◆ **Directions for this task**: This exercise calls for every line of the listing below that contains the word "story".

◆ **Material to process**:
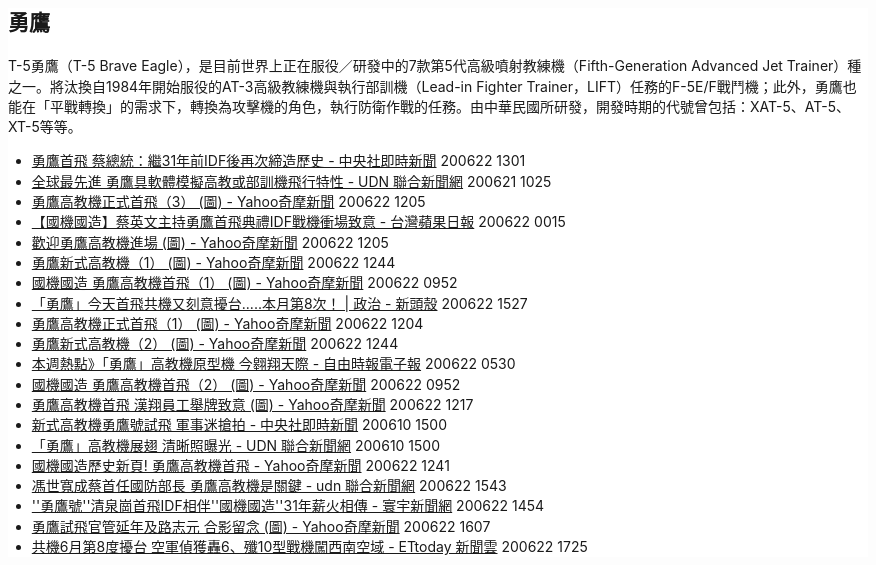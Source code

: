 ## 勇鷹

T-5勇鷹（T-5 Brave Eagle），是目前世界上正在服役／研發中的7款第5代高級噴射教練機（Fifth-Generation Advanced Jet Trainer）種之一。將汰換自1984年開始服役的AT-3高級教練機與執行部訓機（Lead-in Fighter Trainer，LIFT）任務的F-5E/F戰鬥機；此外，勇鷹也能在「平戰轉換」的需求下，轉換為攻擊機的角色，執行防衛作戰的任務。由中華民國所研發，開發時期的代號曾包括：XAT-5、AT-5、XT-5等等。
- [勇鷹首飛 蔡總統：繼31年前IDF後再次締造歷史 - 中央社即時新聞](https://www.cna.com.tw/news/firstnews/202006220018.aspx "勇鷹首飛 蔡總統：繼31年前IDF後再次締造歷史 - 中央社即時新聞") 200622 1301
- [全球最先進 勇鷹具軟體模擬高教或部訓機飛行特性 - UDN 聯合新聞網](https://udn.com/news/story/10930/4650040 "全球最先進 勇鷹具軟體模擬高教或部訓機飛行特性 - UDN 聯合新聞網") 200621 1025
- [勇鷹高教機正式首飛（3） (圖) - Yahoo奇摩新聞](https://tw.news.yahoo.com/%E5%8B%87%E9%B7%B9%E9%AB%98%E6%95%99%E6%A9%9F%E6%AD%A3%E5%BC%8F%E9%A6%96%E9%A3%9B-3-%E5%9C%96-040550749.html "勇鷹高教機正式首飛（3） (圖) - Yahoo奇摩新聞") 200622 1205
- [【國機國造】蔡英文主持勇鷹首飛典禮IDF戰機衝場致意 - 台灣蘋果日報](https://tw.appledaily.com/politics/20200622/BINITC5IN4OOVJJWBOSJTNUGQU/ "【國機國造】蔡英文主持勇鷹首飛典禮IDF戰機衝場致意 - 台灣蘋果日報") 200622 0015
- [歡迎勇鷹高教機進場 (圖) - Yahoo奇摩新聞](https://tw.news.yahoo.com/%E6%AD%A1%E8%BF%8E%E5%8B%87%E9%B7%B9%E9%AB%98%E6%95%99%E6%A9%9F%E9%80%B2%E5%A0%B4-%E5%9C%96-040550886.html "歡迎勇鷹高教機進場 (圖) - Yahoo奇摩新聞") 200622 1205
- [勇鷹新式高教機（1） (圖) - Yahoo奇摩新聞](https://tw.news.yahoo.com/%E5%8B%87%E9%B7%B9%E6%96%B0%E5%BC%8F%E9%AB%98%E6%95%99%E6%A9%9F-1-%E5%9C%96-044451107.html "勇鷹新式高教機（1） (圖) - Yahoo奇摩新聞") 200622 1244
- [國機國造 勇鷹高教機首飛（1） (圖) - Yahoo奇摩新聞](https://tw.news.yahoo.com/%E5%9C%8B%E6%A9%9F%E5%9C%8B%E9%80%A0-%E5%8B%87%E9%B7%B9%E9%AB%98%E6%95%99%E6%A9%9F%E9%A6%96%E9%A3%9B-1-%E5%9C%96-015248608.html "國機國造 勇鷹高教機首飛（1） (圖) - Yahoo奇摩新聞") 200622 0952
- [「勇鷹」今天首飛共機又刻意擾台.....本月第8次！ | 政治 - 新頭殼](https://newtalk.tw/news/view/2020-06-22/425023 "「勇鷹」今天首飛共機又刻意擾台.....本月第8次！ | 政治 - 新頭殼") 200622 1527
- [勇鷹高教機正式首飛（1） (圖) - Yahoo奇摩新聞](https://tw.news.yahoo.com/%E5%8B%87%E9%B7%B9%E9%AB%98%E6%95%99%E6%A9%9F%E6%AD%A3%E5%BC%8F%E9%A6%96%E9%A3%9B-1-%E5%9C%96-040450842.html "勇鷹高教機正式首飛（1） (圖) - Yahoo奇摩新聞") 200622 1204
- [勇鷹新式高教機（2） (圖) - Yahoo奇摩新聞](https://tw.news.yahoo.com/%E5%8B%87%E9%B7%B9%E6%96%B0%E5%BC%8F%E9%AB%98%E6%95%99%E6%A9%9F-2-%E5%9C%96-044451131.html "勇鷹新式高教機（2） (圖) - Yahoo奇摩新聞") 200622 1244
- [本週熱點》「勇鷹」高教機原型機 今翱翔天際 - 自由時報電子報](https://news.ltn.com.tw/news/politics/paper/1381311 "本週熱點》「勇鷹」高教機原型機 今翱翔天際 - 自由時報電子報") 200622 0530
- [國機國造 勇鷹高教機首飛（2） (圖) - Yahoo奇摩新聞](https://tw.news.yahoo.com/%E5%9C%8B%E6%A9%9F%E5%9C%8B%E9%80%A0-%E5%8B%87%E9%B7%B9%E9%AB%98%E6%95%99%E6%A9%9F%E9%A6%96%E9%A3%9B-2-%E5%9C%96-015249826.html "國機國造 勇鷹高教機首飛（2） (圖) - Yahoo奇摩新聞") 200622 0952
- [勇鷹高教機首飛 漢翔員工舉牌致意 (圖) - Yahoo奇摩新聞](https://tw.news.yahoo.com/%E5%8B%87%E9%B7%B9%E9%AB%98%E6%95%99%E6%A9%9F%E9%A6%96%E9%A3%9B-%E6%BC%A2%E7%BF%94%E5%93%A1%E5%B7%A5%E8%88%89%E7%89%8C%E8%87%B4%E6%84%8F-%E5%9C%96-041751748.html "勇鷹高教機首飛 漢翔員工舉牌致意 (圖) - Yahoo奇摩新聞") 200622 1217
- [新式高教機勇鷹號試飛 軍事迷搶拍 - 中央社即時新聞](https://www.cna.com.tw/news/firstnews/202006100129.aspx "新式高教機勇鷹號試飛 軍事迷搶拍 - 中央社即時新聞") 200610 1500
- [「勇鷹」高教機展翅 清晰照曝光 - UDN 聯合新聞網](https://udn.com/news/story/10930/4625730 "「勇鷹」高教機展翅 清晰照曝光 - UDN 聯合新聞網") 200610 1500
- [國機國造歷史新頁! 勇鷹高教機首飛 - Yahoo奇摩新聞](https://tw.news.yahoo.com/%E5%9C%8B%E6%A9%9F%E5%9C%8B%E9%80%A0%E6%AD%B7%E5%8F%B2%E6%96%B0%E9%A0%81-%E5%8B%87%E9%B7%B9%E9%AB%98%E6%95%99%E6%A9%9F%E9%A6%96%E9%A3%9B-044100241.html "國機國造歷史新頁! 勇鷹高教機首飛 - Yahoo奇摩新聞") 200622 1241
- [馮世寬成蔡首任國防部長 勇鷹高教機是關鍵 - udn 聯合新聞網](https://udn.com/news/story/10930/4652454?from=udn-catebreaknews_ch2 "馮世寬成蔡首任國防部長 勇鷹高教機是關鍵 - udn 聯合新聞網") 200622 1543
- [''勇鷹號''清泉崗首飛IDF相伴''國機國造''31年薪火相傳 - 寰宇新聞網](http://globalnewstv.com.tw/202006/111952/ "''勇鷹號''清泉崗首飛IDF相伴''國機國造''31年薪火相傳 - 寰宇新聞網") 200622 1454
- [勇鷹試飛官管延年及路志元 合影留念 (圖) - Yahoo奇摩新聞](https://tw.news.yahoo.com/%E5%8B%87%E9%B7%B9%E8%A9%A6%E9%A3%9B%E5%AE%98%E7%AE%A1%E5%BB%B6%E5%B9%B4%E5%8F%8A%E8%B7%AF%E5%BF%97%E5%85%83-%E5%90%88%E5%BD%B1%E7%95%99%E5%BF%B5-%E5%9C%96-080755953.html "勇鷹試飛官管延年及路志元 合影留念 (圖) - Yahoo奇摩新聞") 200622 1607
- [共機6月第8度擾台 空軍偵獲轟6、殲10型戰機闖西南空域 - ETtoday 新聞雲](https://www.ettoday.net/news/20200622/1743775.htm "共機6月第8度擾台 空軍偵獲轟6、殲10型戰機闖西南空域 - ETtoday 新聞雲") 200622 1725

◆ **Response below**:
- [全球最先進 勇鷹具軟體模擬高教或部訓機飛行特性 - UDN 聯合新聞網](https://udn.com/news/story/10930/4650040 "全球最先進 勇鷹具軟體模擬高教或部訓機飛行特性 - UDN 聯合新聞網") 200621 1025
- [「勇鷹」高教機展翅 清晰照曝光 - UDN 聯合新聞網](https://udn.com/news/story/10930/4625730 "「勇鷹」高教機展翅 清晰照曝光 - UDN 聯合新聞網") 200610 1500
- [馮世寬成蔡首任國防部長 勇鷹高教機是關鍵 - udn 聯合新聞網](https://udn.com/news/story/10930/4652454?from=udn-catebreaknews_ch2 "馮世寬成蔡首任國防部長 勇鷹高教機是關鍵 - udn 聯合新聞網") 200622 1543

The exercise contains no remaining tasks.